[Haskell] Re: Queues / Lists with unbound tails

[Robert Will]

On Sat, 8 May 2004, andrew cooke wrote:
>
> I'm trying to write a simple fifo queue of fixed length (containing type
> Maybe a - it would be initialised to Nothings) where pushing an item pops
> the "last" item "off the end".
>
> data Queue a = QUEUE (Maybe a -> (Queue a, Maybe a))
>
> queue :: Maybe a -> Queue a
> queue n1 = QUEUE (\n2 -> (queue n2, n1))

I suppose, push/pop in this implementation is just function application.
so if
  q :: Queue a
I can write:
(q', top) = q new_elem

q' and q have the same length.

> consQ :: Queue a -> Queue a -> Queue a
> consQ (QUEUE q1) (QUEUE q2) =
>   QUEUE (\n -> let (q1', n1) = q1 n
>                    (q2', n2) = q2 n1
>                in (consQ q1' q2', n2))
>
> works, and lets me construct arbitrary length queues, but the push/pop
> operation is O(n) (I believe) in the length of the queue.

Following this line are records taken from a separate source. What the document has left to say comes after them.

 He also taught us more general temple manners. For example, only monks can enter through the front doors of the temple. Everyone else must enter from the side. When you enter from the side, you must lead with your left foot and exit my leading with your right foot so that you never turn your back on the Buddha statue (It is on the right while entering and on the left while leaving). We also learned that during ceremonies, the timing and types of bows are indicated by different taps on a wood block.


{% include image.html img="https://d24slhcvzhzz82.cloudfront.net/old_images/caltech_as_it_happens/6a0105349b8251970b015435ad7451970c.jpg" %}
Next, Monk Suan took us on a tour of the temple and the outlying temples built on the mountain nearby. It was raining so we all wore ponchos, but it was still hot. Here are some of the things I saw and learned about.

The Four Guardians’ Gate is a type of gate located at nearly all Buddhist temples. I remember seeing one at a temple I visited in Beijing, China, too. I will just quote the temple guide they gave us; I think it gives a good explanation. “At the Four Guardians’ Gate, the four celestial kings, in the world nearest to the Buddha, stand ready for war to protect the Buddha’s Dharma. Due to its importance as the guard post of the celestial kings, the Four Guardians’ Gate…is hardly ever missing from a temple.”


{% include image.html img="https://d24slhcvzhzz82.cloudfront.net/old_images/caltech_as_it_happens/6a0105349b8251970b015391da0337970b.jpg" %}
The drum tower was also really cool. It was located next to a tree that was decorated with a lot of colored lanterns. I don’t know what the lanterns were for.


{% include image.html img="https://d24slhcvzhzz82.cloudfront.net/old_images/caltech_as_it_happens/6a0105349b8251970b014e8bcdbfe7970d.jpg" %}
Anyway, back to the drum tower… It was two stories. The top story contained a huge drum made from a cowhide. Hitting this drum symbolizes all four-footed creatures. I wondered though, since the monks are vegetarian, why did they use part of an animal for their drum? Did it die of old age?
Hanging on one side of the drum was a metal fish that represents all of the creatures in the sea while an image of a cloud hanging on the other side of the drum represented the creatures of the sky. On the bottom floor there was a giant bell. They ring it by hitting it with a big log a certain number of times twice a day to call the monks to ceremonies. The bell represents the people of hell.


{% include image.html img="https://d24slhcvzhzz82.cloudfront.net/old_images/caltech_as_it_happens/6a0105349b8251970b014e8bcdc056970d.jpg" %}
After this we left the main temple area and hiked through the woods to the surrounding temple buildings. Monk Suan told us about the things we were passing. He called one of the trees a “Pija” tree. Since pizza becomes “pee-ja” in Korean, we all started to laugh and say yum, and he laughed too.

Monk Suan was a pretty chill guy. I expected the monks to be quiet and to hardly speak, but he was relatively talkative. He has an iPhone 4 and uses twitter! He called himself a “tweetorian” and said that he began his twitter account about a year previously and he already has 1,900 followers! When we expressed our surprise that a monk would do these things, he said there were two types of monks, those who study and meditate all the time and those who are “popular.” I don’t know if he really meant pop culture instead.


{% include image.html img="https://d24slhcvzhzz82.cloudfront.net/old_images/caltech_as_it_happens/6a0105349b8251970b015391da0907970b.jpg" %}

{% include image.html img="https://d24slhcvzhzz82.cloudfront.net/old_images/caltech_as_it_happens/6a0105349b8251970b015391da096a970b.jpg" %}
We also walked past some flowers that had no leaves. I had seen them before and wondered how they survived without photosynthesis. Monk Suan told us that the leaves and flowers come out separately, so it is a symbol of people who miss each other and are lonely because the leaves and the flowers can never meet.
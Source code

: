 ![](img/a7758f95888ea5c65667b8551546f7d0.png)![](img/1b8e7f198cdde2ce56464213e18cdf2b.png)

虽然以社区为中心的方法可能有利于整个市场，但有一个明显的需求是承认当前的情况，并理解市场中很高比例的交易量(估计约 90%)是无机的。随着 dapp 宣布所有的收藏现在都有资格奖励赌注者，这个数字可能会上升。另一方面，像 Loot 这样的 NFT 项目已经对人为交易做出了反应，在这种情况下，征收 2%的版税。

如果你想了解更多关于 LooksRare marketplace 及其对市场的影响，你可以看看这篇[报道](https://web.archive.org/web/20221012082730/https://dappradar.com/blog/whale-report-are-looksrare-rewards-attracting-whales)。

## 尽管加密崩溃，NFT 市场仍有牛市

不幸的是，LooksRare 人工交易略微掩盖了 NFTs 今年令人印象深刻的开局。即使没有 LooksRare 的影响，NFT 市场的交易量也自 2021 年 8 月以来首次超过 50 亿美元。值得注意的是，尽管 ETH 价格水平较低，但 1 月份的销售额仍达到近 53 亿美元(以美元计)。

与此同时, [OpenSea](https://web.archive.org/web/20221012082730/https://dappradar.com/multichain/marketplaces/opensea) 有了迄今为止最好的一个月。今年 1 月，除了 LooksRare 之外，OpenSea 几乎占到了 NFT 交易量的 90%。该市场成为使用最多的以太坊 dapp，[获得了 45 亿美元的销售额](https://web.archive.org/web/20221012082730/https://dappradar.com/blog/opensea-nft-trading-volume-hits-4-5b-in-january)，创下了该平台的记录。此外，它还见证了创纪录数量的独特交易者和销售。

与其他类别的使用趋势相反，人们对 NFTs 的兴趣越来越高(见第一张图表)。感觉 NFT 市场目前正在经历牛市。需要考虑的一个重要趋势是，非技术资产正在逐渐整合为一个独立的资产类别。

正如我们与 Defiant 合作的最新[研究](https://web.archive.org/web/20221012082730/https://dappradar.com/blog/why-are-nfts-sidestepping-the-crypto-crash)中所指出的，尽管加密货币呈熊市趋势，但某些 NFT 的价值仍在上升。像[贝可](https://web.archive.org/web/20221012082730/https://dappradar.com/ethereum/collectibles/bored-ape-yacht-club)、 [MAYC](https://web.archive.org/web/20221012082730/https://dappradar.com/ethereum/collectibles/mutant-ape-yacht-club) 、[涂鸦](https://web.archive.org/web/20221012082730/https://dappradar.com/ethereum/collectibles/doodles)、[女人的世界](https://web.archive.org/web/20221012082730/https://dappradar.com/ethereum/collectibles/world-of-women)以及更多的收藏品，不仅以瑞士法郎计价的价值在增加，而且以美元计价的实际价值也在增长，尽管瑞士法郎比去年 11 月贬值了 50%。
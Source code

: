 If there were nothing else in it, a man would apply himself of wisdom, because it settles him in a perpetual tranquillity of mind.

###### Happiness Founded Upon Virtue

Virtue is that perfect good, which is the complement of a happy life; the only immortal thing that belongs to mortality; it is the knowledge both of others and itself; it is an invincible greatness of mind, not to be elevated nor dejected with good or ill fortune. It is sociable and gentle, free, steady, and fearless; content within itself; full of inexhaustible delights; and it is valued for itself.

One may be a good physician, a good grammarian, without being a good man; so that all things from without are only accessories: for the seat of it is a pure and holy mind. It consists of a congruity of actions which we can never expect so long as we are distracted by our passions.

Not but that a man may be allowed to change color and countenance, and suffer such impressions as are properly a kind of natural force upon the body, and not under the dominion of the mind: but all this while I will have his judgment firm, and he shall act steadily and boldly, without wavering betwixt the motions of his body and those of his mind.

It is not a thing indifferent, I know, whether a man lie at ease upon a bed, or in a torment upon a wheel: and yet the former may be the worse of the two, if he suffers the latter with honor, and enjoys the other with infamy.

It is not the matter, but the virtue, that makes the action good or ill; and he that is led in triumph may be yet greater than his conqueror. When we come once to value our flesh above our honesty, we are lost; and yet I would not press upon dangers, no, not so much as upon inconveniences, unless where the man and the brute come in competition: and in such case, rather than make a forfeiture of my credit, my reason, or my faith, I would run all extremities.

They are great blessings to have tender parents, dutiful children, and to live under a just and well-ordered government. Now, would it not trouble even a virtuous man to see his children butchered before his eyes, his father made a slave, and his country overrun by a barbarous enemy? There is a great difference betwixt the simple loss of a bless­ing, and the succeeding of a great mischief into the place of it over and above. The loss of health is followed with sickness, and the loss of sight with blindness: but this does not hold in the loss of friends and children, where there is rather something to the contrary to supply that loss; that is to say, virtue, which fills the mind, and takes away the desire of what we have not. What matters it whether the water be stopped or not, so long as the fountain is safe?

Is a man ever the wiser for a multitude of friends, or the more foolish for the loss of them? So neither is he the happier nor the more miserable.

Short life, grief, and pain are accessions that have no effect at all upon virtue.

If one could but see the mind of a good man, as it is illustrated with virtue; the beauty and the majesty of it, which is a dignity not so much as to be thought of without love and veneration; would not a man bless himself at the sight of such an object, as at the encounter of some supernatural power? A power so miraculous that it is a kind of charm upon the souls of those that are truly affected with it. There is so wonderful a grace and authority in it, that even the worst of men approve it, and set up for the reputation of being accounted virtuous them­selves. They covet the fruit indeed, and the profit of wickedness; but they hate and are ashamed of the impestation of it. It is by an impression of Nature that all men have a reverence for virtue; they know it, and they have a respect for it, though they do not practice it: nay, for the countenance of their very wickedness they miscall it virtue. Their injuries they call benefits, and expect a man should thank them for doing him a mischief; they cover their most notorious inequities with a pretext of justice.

> I don't have Okasaki's book with me, but I'm pretty sure he gives a
> solution that has two lists, with the second inverted via an operation
> that is either amortized O(1), or inverted stepwise using lazy evaluation.

Source and explanation of those algorithms are part of my Dessy project:
http://www.stud.tu-ilmenau.de/~robertw/dessy/fun/Queue.hs

The two-list solution is also the only purely functional way to achieve
this efficiency for Queues.  The solution that "opens the closures" is
imperative in essence (and probably better implemented in an imperative
language).


Robert